Doc-testing the graphical content of cairo surfaces

While it is straight-forward to compare the content of two cairo surfaces in Python code, handling graphics is beyond doc tests. However, the manuel package can be used to extract more general test cases from a text document while allowing to mix them with doc tests in a natural way.

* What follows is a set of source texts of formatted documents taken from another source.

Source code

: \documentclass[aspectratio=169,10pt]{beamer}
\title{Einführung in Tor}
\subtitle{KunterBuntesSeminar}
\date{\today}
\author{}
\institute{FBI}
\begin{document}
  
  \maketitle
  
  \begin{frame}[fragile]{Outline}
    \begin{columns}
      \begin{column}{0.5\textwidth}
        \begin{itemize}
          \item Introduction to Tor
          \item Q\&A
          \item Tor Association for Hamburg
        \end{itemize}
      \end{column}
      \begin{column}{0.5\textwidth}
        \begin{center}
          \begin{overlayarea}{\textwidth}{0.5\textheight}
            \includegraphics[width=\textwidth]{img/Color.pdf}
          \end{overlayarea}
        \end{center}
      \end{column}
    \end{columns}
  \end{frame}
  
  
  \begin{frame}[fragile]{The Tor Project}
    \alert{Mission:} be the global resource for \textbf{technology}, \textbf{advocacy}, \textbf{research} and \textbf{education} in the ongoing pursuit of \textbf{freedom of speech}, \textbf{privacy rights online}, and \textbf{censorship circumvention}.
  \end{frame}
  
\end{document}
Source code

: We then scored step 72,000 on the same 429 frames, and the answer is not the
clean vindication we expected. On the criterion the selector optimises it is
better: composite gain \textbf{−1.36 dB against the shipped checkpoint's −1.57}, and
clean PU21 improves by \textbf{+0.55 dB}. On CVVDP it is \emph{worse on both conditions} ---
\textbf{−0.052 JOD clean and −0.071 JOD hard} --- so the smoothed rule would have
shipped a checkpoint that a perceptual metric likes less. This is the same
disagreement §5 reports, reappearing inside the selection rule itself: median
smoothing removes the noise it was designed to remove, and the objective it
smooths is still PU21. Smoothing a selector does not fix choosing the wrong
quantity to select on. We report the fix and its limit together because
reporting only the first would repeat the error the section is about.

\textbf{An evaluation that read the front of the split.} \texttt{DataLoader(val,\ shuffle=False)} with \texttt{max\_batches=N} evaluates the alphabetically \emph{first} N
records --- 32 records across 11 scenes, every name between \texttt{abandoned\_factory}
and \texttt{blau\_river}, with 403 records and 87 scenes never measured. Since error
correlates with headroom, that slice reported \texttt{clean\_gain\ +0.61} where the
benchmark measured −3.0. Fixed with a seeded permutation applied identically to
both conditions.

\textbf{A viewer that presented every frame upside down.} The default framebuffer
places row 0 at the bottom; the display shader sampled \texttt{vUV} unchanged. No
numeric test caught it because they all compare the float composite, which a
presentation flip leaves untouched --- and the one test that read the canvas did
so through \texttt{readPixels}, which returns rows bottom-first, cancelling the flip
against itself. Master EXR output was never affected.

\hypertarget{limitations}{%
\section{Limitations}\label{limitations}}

The tl.testing.cairo module provides a test suite factory that uses manuel to execute graphical tests formulated as restructured-text figures. The caption of such a figure is supposed to contain exactly one literal Python expression, marked up with double back-ticks, which evaluates to a cairo image surface, and its referenced image is used as the test expectation. Python expressions are run in the same context as the doc-test examples. Images need to be stored in PNG format. Image paths are relative to the doc test file’s directory and must use the forward slash, “/”, as the path separator.

Writing a graphical test

Let’s walk through the process of creating a test. We’ll test a function that produces a cairo image surface with a black line drawn on it inside a thin frame. As a first step, we implement the function and write a doc-test snippet that includes a figure to be interpreted as a graphical test. The function is intended to be passed in via the globs:

>>> import cairo
>>> def create_surface(x1, y1, x2, y2):
...     surface = cairo.ImageSurface(cairo.FORMAT_ARGB32, 100, 100)
...     ctx = cairo.Context(surface)
...     ctx.rectangle(0, 0, 100, 100)
...     ctx.move_to(x1, y1)
...     ctx.line_to(x2, y2)
...     ctx.stroke()
...     return surface
>>> sample_txt = write('sample.txt', """\
...
... ---------------------------------------------------
... A test for the graphical content of a cairo surface
... ---------------------------------------------------
...
... >>> type(create_surface)
... <type 'function'>
...
... The ``create_surface`` function creates and draws to a cairo surface:
...
... .. figure:: foo.png
...
...     This is what ``create_surface(25, 50, 75, 50)`` looks like.
...
... """)

The test suite has 2 tests, the doc test example and the graphical test. Running it will yield an error as the expectation image is not available yet:

>>> from tl.testing.cairo import DocFileSuite
>>> run(DocFileSuite(sample_txt, globs={'create_surface': create_surface}))
======================================================================
ERROR: /test_dir/sample.txt
...-------------------------------------------------------------------
Traceback (most recent call last):
  ...
Exception: Could not load expectation: foo.png
----------------------------------------------------------------------
Ran 1 test in N.NNNs
FAILED (errors=1)

The test runner can help us with creating the missing image: we tell it to save the image our function has drawn, examine the result and use it as the expectation if we are satisfied with it. First we create a directory for saving test results, store it in the CAIRO_TEST_RESULTS environment variable and run the test suite again:

>>> import os, os.path
>>> os.mkdir('results')
>>> os.environ['CAIRO_TEST_RESULTS'] = 'results'
>>> run(DocFileSuite(sample_txt, globs={'create_surface': create_surface}))
======================================================================
ERROR: /test_dir/sample.txt
...-------------------------------------------------------------------
Traceback (most recent call last):
  ...
Exception: Could not load expectation: foo.png
(see results/foo.png)
----------------------------------------------------------------------
Ran 1 test in N.NNNs
FAILED (errors=1)

The test run has left a PNG file in the results directory [1]. The name of the file derives from the file name of the expected image of the example in question. Let’s make sure the file is actually there and has the correct content, i.e. a black line from left to right inside a quadratic frame:

>>> os.listdir('results')
['foo.png']
_images/correct.png

The result of the graphical test, stored in a PNG image: cairo.ImageSurface.create_from_png(os.path.join('results', 'foo.png'))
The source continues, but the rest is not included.